Finding the Emotion in “Left-Brain Music”: A Response to Robert Baksa (Part 1)

Robert Baksa’s argument against the overwhelming prevalence of left-brain-centric contemporary music and its adherents (American Record Guide, Nov/Dec 1999) strikes me as the latest example of a divisive mindset in Western classical music that has persisted since time immemorial. Critics have always tried to show how one music is inferior to another, usually by resorting to their own particular backgrounds. Scheibe criticized Bach’s music for not being natural enough; much later, Philip Glass called Boulez and his Domaine Musicale “these maniacs, these creeps, who were trying to make everyone write this creepy, crazy music.” There is truth to both criticisms, I admit, but the truthfulness only strictly obtains when the standards of another musical sensibility (proto-Classicism in Scheibe’s case, minimalism in Glass’s) are applied lock, stock, and barrel to musical styles with very different aims and aesthetics.
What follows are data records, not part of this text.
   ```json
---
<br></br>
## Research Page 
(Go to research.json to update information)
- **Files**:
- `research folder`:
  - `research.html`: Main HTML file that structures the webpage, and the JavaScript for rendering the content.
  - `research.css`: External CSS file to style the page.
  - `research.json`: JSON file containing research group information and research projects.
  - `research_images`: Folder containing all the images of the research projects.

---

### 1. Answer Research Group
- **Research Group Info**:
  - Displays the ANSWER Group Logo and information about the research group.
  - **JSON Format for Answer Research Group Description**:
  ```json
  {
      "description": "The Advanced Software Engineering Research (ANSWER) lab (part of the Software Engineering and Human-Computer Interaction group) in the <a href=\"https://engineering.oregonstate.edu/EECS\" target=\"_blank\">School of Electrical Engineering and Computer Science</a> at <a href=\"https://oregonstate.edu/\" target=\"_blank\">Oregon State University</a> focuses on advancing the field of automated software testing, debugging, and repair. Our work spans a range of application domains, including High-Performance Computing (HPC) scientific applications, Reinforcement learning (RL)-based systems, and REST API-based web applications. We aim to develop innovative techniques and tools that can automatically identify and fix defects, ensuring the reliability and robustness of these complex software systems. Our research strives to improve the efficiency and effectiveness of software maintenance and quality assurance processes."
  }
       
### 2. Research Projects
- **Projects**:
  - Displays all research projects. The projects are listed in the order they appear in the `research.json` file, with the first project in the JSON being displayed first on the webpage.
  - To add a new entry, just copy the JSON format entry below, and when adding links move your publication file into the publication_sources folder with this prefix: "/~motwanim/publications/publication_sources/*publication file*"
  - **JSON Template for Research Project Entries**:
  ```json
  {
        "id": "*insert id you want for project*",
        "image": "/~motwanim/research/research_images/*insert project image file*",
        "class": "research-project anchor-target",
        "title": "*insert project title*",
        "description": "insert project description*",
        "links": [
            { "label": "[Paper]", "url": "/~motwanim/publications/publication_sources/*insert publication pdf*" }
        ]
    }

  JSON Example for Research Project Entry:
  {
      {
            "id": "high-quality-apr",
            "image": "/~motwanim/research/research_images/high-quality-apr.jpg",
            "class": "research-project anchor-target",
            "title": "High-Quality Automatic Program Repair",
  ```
In similar fashion, the composer Robert Baksa appeals both to the history of Western music and to the oversimplification of recent scientific experiments to support a claim that dissonant music (particularly serialism, Cage, and Ives, who seem to be Mr Baksa’s principal targets) can only stimulate the left side of the brain—the hemisphere that does not respond as strongly to emotional content.

Disputes over taste and preference are not unique to Western classical music, of course; but since the market for classical music is pitifully small and probably shrinking all the time, ultimately these disputes do us no favors. And worse, I’m afraid they may have a destructive effect, discouraging people from exploring possibilities and alternatives and eventually experiencing them fully. Let me first respond to Mr. Baksa’s arguments and then suggest a few thoughts on our twenty-first-century condition.

When we write history, we must privilege some facts and exclude others in order that the story we tell makes sense and feels true to us. Even so, I think Mr Baksa’s account of history is more exclusive than it needs to be. For example, we have certainly not always assumed that the most complicated or progressive music is always the best. Mr Baksa’s “periods of simplification,” in short, have usually not been ignored. The fiendish rhythmic subtleties of the late fourteenth century, the Ars Subtilior, for example, never held lasting sway. Likewise, the chromatic experiments by Lasso, Gesualdo, and Vicentino didn’t substantially change the prevailing style of the time.

Nor does Mr Baksa’s account of the natural appeal of consonant intervals—because of their more audible place in the harmonic series—hold up very well. Our wonderful, euphonious thirds were once regarded as incidental and harmonically unstable. In fact, it was only when Dunstable’s sweet “English countenance” made its way to the continent that composers began thinking about making thirds the dominant feature of the musical landscape at all. Moral: our ideas about what is interesting or moving or beautiful in music change, and they’ll probably continue to do so. The “absolute,” perfect state of triadic music that Mr. Baksa would like us to believe in has never existed, not even in the West.

Now as far as experiments in listening are concerned, I’m not an expert, but friends of mine who are experts believe that we are still at the threshold of our understanding of how the human brain responds to stimulus, how it interprets and processes what it takes in. For example, the left and right sides of the brain do interact and influence each other, but in ways that are still unclear. And, perhaps more important, what we consider to be consonant intervals are not inherently familiar to all. Non-musicians can’t discriminate between them and dissonant intervals as well as trained musicians can. (I know this from teaching music appreciation for 10 years; so do many of my colleagues.) And so I’m content not to take these experiments so seriously that they influence my decisions about what I want to listen to or what others should listen to. In other words, I choose not to believe that dissonant or intellectually-stimulating music is devoid of emotion. I’ll make up my own mind after I listen, thanks. And furthermore I will try to create a situation in which my students and friends can be free to make their own choices, too.